Work order — Take the data below and copy exactly the lines starting at the one with "coordinate number type" and finishing at the one with "iterator already provided", both included.

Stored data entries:
┄┄┄┄┄┄┄┄┄┄

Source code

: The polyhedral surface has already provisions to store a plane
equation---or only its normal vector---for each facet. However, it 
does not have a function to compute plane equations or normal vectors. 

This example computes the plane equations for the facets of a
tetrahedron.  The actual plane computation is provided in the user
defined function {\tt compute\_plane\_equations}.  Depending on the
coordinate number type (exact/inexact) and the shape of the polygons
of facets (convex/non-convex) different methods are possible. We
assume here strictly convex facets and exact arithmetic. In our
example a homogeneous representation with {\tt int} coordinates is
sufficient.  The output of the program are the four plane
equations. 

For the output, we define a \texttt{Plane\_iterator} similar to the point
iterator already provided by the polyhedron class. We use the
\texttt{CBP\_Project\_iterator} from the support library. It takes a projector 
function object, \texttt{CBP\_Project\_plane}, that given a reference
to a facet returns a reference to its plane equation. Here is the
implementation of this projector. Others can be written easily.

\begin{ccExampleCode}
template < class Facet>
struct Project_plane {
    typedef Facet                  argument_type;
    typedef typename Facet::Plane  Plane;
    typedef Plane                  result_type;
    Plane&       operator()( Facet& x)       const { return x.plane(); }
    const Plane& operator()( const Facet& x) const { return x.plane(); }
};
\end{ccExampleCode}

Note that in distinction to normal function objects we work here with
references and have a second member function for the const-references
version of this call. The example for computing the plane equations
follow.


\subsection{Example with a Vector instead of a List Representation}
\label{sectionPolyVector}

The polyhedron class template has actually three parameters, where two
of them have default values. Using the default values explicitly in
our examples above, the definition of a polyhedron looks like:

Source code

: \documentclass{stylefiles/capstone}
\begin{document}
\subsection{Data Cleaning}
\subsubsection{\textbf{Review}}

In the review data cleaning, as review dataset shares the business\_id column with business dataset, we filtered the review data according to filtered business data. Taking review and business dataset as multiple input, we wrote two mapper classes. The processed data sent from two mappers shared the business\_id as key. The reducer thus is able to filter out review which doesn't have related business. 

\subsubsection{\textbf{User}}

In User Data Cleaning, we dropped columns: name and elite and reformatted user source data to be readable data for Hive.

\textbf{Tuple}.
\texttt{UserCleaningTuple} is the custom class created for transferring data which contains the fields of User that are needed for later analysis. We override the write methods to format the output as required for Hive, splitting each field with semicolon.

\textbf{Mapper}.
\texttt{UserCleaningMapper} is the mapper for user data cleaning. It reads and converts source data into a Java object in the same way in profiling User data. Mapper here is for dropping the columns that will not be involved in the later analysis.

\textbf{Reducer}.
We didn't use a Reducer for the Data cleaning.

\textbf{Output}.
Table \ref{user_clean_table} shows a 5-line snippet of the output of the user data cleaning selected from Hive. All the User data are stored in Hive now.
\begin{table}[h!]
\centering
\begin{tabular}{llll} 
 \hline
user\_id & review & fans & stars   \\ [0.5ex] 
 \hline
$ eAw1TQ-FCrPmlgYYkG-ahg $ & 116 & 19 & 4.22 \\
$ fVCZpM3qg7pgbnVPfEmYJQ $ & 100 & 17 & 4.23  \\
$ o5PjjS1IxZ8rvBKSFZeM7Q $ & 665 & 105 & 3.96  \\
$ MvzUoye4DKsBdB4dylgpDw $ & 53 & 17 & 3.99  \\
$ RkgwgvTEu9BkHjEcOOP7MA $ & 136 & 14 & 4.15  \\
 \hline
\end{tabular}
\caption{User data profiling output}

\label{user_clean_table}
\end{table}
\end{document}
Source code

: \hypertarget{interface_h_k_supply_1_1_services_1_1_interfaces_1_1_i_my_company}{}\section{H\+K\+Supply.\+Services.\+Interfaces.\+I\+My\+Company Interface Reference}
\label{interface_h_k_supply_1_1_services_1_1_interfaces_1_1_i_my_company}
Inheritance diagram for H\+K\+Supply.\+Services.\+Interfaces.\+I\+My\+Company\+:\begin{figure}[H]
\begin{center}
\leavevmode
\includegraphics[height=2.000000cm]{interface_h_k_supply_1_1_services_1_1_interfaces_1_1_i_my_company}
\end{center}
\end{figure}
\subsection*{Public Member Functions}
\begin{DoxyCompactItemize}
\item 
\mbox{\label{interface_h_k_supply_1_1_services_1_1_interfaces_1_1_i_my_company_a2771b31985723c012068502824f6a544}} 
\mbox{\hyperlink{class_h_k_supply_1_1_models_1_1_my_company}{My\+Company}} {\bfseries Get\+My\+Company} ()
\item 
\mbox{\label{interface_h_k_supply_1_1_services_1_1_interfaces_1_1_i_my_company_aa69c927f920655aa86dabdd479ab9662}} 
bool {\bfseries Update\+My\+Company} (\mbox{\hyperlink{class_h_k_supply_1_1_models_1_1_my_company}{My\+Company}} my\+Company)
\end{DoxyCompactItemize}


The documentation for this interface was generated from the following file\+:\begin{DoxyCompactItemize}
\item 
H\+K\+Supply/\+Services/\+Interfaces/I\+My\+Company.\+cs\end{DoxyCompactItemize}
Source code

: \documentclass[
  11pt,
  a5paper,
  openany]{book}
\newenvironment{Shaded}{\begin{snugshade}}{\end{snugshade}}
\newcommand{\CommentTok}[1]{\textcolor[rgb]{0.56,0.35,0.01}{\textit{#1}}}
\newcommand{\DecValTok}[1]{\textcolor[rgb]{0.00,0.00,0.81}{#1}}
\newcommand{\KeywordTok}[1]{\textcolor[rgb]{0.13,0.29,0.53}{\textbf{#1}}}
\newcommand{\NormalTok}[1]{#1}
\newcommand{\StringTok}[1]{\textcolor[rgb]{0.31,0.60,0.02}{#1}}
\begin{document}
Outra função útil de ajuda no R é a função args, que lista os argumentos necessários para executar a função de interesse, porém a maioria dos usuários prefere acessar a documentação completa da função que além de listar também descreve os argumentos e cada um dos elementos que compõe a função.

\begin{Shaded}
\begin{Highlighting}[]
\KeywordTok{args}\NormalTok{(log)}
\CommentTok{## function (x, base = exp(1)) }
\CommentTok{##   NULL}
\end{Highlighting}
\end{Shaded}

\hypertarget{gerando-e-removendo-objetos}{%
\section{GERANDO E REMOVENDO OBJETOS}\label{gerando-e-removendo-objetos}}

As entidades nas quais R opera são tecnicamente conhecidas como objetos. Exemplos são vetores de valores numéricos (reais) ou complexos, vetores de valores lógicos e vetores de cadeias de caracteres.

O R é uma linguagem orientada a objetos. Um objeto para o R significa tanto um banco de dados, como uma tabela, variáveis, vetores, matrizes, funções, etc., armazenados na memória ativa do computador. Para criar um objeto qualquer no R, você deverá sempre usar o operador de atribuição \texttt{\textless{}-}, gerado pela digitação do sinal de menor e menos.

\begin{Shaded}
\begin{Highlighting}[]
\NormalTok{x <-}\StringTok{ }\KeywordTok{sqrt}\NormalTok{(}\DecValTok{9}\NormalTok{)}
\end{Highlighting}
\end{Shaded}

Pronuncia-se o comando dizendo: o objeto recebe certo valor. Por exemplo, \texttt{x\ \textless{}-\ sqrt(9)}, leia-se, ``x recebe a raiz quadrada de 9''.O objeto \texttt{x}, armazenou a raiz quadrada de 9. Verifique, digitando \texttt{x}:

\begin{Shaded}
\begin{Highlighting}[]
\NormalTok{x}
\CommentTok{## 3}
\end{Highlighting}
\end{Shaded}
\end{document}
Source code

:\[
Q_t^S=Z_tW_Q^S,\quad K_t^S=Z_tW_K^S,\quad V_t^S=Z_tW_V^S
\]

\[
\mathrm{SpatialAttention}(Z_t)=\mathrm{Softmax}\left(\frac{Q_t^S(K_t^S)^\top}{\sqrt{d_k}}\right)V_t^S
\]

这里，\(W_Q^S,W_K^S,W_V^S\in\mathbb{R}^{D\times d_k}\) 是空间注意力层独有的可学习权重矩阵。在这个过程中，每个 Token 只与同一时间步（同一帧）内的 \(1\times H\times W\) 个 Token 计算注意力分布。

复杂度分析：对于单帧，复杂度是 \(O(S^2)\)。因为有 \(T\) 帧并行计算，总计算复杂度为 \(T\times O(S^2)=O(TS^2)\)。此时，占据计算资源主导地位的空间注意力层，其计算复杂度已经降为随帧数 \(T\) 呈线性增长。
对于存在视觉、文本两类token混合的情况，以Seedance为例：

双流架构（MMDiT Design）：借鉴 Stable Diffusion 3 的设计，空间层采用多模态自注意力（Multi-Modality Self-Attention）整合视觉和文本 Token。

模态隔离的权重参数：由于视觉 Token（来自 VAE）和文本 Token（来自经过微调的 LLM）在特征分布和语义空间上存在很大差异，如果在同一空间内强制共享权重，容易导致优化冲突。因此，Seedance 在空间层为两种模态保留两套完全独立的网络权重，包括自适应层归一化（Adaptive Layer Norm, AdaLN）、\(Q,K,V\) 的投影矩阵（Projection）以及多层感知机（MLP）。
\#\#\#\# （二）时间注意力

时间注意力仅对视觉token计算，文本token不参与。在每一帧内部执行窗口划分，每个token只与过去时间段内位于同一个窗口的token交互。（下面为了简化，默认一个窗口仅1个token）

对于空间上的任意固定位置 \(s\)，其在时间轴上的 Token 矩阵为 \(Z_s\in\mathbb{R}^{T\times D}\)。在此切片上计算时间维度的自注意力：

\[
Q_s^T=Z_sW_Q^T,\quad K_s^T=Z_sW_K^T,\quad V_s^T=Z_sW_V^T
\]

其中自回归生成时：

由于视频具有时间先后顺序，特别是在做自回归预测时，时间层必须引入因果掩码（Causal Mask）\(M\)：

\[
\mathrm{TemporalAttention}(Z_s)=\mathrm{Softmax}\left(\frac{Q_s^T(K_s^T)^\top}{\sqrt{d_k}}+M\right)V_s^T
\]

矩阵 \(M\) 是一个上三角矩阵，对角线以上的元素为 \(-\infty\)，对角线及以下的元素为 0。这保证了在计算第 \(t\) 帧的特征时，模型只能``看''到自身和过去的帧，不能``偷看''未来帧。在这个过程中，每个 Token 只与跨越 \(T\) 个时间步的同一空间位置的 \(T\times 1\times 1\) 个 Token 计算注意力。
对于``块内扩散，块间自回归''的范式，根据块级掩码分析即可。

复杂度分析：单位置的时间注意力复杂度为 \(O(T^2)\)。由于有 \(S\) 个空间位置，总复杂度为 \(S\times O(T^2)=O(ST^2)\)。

┄┄┄┄┄┄┄┄┄┄

Answer to the exercise —
coordinate number type (exact/inexact) and the shape of the polygons
of facets (convex/non-convex) different methods are possible. We
assume here strictly convex facets and exact arithmetic. In our
example a homogeneous representation with {\tt int} coordinates is
sufficient.  The output of the program are the four plane
equations. 

For the output, we define a \texttt{Plane\_iterator} similar to the point
iterator already provided by the polyhedron class. We use the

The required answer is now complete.